Code Monkey home page Code Monkey logo

3bij3's Introduction

3bij3 - A framework for testing recommender systems and their effects

3bij3 allows you to set up social-science experiments with news recommender systems. You set up the recommender system, deploy it, and participants use it in their web browser - just like any news site.

If you use it, please cite the original publication that describes the first version of 3bij3:

@article{3bij3,
  title = {{3bij3}: {D}eveloping a framework for researching recommender systems and their effects},
  author = {Felicia Loecherbach and Damian Trilling},
  year = {2020},
  volume = {2},
  issue = {1},
  pages = {53--79},
  doi = {10.5117/CCR2020.1.003.LOEC},
  journal = {Computational Communication Research}
}

An example of an empirical study that used 3bij3 is:

@inproceedings{Loecherbach2021,
  address = {New York, NY},
  author = {Loecherbach, Felicia and Welbers, Kasper and Moeller, Judith and Trilling, Damian and {Van Atteveldt}, Wouter},
  booktitle = {13th ACM Web Science Conference (WebSci 2021)},
  doi = {10.1145/3447535.3462506},
  isbn = {978-1-4503-8330-1},
  pages = {282--290},
  publisher = {ACM},
  title = {{Is this a click towards diversity? Explaining when and why news users make diverse choices}},
  year = {2021}
}

Please note that while 3bij3 aims at making it (relatively) easy to set up your own news recommender website, including participant management tasks, such things are not plug and play. The instructions below should make it relatively straightforward to run your own 3bij3 - but still, you probably do need at least some knowledge of Python and (if you want to run 3bij3 not only on your local computer) some Linux server admin stuff. If you want to dive really into the backend, also some SQL knowledge won't hurt. 3bij3 uses the Flask microframework, which you may want to have a look at if you aren't familiar with it and want to dig deeper into the code.

Because in almost all scenarios, 3bij3 will be ultimately deployed on a Linux server, these instructions assume that you work on Linux. If you use MacOS, it's probably 99% identical -- for Windows, you may have to improvise a bit more.

Installation

To get started, let us first assume that you want to install 3bij3 locally.

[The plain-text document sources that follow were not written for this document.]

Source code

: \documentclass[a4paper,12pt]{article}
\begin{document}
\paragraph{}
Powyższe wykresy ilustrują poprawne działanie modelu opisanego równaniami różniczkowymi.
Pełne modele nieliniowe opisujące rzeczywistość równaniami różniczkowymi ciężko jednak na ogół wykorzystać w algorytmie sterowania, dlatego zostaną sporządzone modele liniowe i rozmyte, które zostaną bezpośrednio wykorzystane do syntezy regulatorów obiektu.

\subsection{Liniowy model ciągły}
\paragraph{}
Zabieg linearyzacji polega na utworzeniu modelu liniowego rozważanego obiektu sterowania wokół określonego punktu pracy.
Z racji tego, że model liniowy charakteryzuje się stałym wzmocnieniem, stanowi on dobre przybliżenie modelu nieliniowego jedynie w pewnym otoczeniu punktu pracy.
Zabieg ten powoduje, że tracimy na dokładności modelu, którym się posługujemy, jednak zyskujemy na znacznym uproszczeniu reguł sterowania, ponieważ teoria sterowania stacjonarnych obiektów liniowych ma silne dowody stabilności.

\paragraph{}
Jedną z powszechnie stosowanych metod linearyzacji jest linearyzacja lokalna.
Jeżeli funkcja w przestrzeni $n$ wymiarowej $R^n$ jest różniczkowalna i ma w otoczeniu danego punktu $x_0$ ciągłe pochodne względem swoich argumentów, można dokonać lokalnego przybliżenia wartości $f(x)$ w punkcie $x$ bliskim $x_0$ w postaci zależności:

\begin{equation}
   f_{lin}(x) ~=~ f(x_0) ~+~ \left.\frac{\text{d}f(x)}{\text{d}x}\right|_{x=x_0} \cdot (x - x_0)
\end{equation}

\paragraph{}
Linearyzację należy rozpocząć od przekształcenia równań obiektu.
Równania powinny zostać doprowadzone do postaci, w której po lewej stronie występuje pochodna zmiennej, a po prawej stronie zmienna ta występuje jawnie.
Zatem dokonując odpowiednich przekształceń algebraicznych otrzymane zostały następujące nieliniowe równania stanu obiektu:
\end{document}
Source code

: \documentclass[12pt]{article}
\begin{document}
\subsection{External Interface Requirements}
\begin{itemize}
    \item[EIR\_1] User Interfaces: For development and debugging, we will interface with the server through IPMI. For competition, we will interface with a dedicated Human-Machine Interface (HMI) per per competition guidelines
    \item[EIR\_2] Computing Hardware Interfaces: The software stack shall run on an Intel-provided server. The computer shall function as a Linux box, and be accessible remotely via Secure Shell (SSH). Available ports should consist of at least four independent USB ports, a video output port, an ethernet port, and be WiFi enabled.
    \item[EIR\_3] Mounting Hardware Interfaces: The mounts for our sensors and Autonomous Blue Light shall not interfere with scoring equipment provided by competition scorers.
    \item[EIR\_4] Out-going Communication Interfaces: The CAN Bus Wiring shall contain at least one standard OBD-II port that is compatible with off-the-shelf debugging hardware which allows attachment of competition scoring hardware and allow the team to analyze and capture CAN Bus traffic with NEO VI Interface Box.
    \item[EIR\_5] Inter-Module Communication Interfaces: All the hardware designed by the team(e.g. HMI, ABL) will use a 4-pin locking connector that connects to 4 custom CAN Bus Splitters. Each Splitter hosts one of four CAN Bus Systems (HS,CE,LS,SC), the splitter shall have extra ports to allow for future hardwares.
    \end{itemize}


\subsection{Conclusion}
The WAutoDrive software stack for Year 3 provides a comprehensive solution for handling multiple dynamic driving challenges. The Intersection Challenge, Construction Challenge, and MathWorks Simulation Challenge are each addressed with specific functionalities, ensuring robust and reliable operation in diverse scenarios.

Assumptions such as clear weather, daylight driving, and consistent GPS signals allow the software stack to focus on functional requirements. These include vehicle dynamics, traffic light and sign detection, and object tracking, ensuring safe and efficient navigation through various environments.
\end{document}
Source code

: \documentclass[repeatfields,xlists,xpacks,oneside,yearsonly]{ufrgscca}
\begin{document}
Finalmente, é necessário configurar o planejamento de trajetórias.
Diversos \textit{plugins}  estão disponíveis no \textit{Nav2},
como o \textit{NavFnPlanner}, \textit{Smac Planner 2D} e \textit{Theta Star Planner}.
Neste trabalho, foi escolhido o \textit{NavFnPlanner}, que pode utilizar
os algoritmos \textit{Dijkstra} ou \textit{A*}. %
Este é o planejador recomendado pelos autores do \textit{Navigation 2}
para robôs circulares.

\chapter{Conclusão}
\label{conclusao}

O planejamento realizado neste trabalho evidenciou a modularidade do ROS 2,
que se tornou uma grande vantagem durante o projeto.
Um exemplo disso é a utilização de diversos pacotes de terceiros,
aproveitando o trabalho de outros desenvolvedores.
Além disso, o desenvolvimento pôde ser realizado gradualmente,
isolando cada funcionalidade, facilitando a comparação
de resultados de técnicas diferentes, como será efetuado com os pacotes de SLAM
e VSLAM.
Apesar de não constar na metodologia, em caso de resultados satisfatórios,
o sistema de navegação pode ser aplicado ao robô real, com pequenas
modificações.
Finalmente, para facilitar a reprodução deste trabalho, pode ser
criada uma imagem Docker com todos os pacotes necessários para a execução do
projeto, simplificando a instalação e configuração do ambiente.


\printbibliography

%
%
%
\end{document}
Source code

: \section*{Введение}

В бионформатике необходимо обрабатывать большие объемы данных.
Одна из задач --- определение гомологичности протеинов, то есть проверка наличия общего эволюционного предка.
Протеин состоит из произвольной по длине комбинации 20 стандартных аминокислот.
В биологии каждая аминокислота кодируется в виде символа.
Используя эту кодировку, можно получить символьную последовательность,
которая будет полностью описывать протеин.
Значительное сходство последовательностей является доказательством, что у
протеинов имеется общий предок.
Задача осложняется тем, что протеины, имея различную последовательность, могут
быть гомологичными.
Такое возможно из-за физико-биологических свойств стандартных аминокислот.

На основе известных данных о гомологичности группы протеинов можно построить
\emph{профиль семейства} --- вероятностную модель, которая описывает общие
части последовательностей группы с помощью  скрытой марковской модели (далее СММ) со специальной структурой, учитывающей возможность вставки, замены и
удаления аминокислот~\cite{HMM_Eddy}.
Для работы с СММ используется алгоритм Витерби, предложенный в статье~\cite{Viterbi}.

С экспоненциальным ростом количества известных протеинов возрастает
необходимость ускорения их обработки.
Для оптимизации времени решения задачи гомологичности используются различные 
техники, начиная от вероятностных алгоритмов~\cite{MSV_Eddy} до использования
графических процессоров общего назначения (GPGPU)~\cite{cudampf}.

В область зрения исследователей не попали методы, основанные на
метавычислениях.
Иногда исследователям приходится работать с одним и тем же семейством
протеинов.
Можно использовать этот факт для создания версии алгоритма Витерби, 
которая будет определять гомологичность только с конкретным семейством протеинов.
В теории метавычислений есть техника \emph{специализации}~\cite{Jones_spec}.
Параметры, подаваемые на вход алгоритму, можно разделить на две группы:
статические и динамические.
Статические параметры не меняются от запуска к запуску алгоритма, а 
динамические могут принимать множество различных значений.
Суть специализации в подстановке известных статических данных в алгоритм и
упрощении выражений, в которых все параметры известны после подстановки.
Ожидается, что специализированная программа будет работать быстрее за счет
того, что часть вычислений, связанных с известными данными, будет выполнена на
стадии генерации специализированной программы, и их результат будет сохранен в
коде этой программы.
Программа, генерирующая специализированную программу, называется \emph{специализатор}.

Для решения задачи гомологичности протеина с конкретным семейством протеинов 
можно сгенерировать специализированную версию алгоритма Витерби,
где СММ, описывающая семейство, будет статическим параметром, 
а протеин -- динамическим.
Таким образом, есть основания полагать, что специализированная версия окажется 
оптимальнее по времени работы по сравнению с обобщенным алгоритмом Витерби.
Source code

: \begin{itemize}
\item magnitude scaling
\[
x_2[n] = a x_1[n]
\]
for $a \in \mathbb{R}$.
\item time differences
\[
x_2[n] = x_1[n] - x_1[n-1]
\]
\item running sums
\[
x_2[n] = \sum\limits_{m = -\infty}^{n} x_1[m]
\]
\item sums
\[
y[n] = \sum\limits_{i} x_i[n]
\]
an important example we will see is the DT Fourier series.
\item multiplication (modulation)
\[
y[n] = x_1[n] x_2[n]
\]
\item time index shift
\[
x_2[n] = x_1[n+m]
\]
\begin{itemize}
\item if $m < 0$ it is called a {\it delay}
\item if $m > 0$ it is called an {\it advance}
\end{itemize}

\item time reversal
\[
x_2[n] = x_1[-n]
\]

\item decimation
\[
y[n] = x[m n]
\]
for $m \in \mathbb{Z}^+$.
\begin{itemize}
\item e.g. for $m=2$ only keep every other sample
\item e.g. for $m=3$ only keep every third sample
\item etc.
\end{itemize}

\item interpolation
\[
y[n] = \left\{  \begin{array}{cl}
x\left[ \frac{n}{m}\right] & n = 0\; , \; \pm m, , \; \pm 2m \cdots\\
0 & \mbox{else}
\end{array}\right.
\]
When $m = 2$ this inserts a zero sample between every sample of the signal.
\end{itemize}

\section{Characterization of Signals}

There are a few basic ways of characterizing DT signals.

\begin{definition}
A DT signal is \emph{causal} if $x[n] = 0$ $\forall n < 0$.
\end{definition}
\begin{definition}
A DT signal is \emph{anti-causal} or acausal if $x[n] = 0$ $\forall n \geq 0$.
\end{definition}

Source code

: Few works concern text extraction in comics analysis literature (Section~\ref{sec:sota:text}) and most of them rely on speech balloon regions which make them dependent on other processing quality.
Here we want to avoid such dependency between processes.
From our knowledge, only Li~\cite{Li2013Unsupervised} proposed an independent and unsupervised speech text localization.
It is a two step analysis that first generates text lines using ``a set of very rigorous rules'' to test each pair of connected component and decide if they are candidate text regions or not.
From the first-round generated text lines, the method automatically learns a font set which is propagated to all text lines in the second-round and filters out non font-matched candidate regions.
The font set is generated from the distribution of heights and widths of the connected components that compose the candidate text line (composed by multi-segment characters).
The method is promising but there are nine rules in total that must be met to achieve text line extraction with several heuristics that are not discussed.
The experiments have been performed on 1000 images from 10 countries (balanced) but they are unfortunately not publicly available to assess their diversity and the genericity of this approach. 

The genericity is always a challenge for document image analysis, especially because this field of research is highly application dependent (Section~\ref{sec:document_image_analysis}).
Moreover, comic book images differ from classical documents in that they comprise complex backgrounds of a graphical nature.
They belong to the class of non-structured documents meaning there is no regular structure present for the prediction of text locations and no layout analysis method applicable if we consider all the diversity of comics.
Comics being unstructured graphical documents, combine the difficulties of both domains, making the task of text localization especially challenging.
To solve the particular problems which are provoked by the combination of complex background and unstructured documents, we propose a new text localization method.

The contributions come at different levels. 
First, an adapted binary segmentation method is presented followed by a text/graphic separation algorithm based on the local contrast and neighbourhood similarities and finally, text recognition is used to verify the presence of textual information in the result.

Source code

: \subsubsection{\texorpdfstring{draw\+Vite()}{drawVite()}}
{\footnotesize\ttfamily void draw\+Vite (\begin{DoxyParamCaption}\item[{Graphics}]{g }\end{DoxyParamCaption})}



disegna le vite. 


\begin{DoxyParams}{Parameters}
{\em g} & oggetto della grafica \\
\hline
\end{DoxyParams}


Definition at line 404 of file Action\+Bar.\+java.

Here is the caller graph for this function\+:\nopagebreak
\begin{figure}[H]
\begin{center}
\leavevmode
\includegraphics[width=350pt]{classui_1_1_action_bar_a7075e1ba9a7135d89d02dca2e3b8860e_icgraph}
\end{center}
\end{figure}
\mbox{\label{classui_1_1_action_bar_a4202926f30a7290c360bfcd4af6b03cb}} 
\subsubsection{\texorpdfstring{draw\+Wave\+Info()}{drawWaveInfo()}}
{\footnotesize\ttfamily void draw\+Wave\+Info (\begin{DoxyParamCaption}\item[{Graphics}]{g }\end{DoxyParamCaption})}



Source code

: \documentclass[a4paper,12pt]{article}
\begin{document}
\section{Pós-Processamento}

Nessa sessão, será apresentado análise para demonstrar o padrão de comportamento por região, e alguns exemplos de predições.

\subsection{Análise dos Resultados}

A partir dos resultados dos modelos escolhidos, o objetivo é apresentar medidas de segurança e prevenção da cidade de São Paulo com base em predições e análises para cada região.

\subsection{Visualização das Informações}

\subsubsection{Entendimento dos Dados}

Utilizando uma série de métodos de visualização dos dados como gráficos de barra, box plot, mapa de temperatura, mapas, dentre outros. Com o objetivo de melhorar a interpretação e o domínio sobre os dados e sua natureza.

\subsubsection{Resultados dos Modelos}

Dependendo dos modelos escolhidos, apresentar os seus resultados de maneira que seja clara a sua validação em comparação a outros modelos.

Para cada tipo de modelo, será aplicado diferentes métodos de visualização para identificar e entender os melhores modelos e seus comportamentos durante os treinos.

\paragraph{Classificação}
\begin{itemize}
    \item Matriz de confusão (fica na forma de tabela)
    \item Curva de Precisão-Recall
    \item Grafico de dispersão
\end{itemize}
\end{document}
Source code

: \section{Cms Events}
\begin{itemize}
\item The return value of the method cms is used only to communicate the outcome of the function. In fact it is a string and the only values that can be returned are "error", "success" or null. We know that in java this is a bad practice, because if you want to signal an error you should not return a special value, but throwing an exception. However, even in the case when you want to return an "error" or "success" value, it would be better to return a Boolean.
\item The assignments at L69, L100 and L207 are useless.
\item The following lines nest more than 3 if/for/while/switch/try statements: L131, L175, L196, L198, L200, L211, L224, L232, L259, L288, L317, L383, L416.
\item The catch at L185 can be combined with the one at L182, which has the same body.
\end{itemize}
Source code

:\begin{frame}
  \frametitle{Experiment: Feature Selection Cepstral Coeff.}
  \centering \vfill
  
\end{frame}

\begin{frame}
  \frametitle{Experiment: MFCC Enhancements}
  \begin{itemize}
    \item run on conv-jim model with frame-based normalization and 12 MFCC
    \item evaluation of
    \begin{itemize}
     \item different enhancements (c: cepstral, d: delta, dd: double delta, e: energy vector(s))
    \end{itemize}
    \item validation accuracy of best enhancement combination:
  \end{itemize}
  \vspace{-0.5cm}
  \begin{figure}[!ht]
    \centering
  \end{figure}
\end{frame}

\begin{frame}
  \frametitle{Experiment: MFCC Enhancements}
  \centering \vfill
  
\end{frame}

You probably want to do this anyway first for testing purposes, and to configure everything such that it fits your needs.

  1. Clone the repository
git clone https://github.com/ccs-amsterdam/3bij3
cd 3bij3
  1. Create a virtual environment and activate it:
python3 -m venv venv
source venv/bin/activate
  1. Install requirements with
pip install -r requirements.txt

You may get an error saying sth about wheels. If so, just run the command again, the second time should fix it.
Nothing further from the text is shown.